Ask questionsFL16 model run on GPU
Describe the problem We tried to run a post-quantized (to float16) model on a robot with GPU delegate according to https://www.tensorflow.org/lite/performance/gpu and https://medium.com/tensorflow/tensorflow-model-optimization-toolkit-float16-quantization-halves-model-size-cc113c75a2fa but it fails to run on GPU even after we graph transformed non-GPU supported operators in it. The logs is attached. Interesting thing is if we do not quantize it to fl16, all operators of the model can successfully run on GPU. Netron shows there are lots of 'dequantize' operators added to the graph after we use tflite converter to quantize the model to fl16. So what should we do to let the quantized fl16 model run on GPU entirely?
One more question is we found a parameter SetAllowFp16PrecisionForFp32 in tflite c++. What is the difference between 1).set this to true and use a fl32 model. 2). set this to true and use fl16 model. 3). set this to false and use fl32 model. 4) set this to false and use fl16 model?
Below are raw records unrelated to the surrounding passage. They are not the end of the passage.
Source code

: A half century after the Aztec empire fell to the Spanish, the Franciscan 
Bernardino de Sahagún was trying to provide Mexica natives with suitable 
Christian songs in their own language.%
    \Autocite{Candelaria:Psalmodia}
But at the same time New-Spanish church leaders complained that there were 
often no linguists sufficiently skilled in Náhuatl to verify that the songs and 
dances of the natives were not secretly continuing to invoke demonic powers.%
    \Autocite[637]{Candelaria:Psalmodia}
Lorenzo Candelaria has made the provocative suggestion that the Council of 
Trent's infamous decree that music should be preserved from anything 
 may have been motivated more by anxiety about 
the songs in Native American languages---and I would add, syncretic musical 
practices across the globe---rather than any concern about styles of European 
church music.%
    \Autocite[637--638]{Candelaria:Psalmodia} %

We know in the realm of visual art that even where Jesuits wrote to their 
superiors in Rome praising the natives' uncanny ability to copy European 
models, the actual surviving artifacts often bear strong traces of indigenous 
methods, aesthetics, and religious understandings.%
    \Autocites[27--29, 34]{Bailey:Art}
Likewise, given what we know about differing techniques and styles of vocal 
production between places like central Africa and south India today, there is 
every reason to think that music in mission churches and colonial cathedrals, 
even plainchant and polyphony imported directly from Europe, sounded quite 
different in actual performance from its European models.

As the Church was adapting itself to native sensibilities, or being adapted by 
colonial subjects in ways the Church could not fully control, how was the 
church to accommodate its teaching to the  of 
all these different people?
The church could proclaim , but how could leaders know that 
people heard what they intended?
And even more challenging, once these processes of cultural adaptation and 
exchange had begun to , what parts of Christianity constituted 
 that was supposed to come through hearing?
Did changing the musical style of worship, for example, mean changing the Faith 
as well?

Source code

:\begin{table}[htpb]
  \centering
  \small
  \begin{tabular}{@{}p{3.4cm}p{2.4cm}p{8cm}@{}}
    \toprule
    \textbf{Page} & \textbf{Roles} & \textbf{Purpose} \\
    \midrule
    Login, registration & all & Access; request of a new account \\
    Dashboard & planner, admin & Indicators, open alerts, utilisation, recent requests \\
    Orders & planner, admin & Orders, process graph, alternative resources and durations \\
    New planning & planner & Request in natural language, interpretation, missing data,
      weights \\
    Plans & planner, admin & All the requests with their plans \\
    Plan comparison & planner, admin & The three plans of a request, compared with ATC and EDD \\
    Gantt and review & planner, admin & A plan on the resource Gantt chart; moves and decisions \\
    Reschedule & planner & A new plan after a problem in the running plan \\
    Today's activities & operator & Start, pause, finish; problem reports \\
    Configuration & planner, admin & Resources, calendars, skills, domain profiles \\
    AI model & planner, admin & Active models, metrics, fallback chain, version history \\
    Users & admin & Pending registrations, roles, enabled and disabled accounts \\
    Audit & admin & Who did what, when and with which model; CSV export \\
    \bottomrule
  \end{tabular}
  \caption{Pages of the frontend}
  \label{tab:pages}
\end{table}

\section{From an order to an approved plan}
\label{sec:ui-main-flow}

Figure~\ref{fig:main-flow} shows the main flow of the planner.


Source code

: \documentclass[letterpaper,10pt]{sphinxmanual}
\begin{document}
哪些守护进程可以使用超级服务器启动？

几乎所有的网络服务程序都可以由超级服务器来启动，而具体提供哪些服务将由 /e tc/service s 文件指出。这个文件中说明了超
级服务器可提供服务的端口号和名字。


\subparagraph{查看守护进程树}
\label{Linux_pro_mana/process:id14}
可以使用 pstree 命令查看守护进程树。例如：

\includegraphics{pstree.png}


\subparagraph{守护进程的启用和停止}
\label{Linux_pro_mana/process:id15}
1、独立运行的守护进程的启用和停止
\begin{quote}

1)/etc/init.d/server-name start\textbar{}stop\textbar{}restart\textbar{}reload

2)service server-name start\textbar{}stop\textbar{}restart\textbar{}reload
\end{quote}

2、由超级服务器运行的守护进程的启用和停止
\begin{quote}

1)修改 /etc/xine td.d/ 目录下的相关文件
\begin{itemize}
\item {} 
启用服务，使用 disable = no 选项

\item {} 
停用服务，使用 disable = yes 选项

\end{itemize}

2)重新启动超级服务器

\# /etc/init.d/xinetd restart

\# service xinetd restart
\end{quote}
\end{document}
Model is uploaded in: https://drive.google.com/drive/folders/18B4Wx4BEPxfptsTmIEZySwILLZNXbE2v?usp=sharing Inputs are image of size 1933213
Please provide the exact sequence of commands/steps when you ran into the problem INFO: Initialized TensorFlow Lite runtime. INFO: Created TensorFlow Lite delegate for GPU. ERROR: Next operations are not supported by GPU delegate: CONV_2D: Expected 1 input tensor(s), but node has 3 runtime input(s). DEPTHWISE_CONV_2D: Expected 1 input tensor(s), but node has 3 runtime input(s). DEQUANTIZE: Operation is not supported. First 0 operations will run on the GPU, and the remaining 198 on the CPU.
Answer questions rxiang040
@rxiang040 You are using an older version of the GPU delegate, which isn't maintained anymore. Could you try with TfLiteGpuDelegateOptionsV2? Its in a different header. Look at the Delegate page for other languages.
Out of curiosity, have you tried using the 8-bit quantization support w/ GPU? There might be a slight precision dip, but the models turn out 50% smaller compared to fp16.
Thanks so much for your advice. We will try TfLiteGpuDelegateOptionsV2. As for the 8-bit quantization support w/ GPU, can GPU perform 8-bit computations? I thought only 32-bit and 16-bit model can use GPU delegate.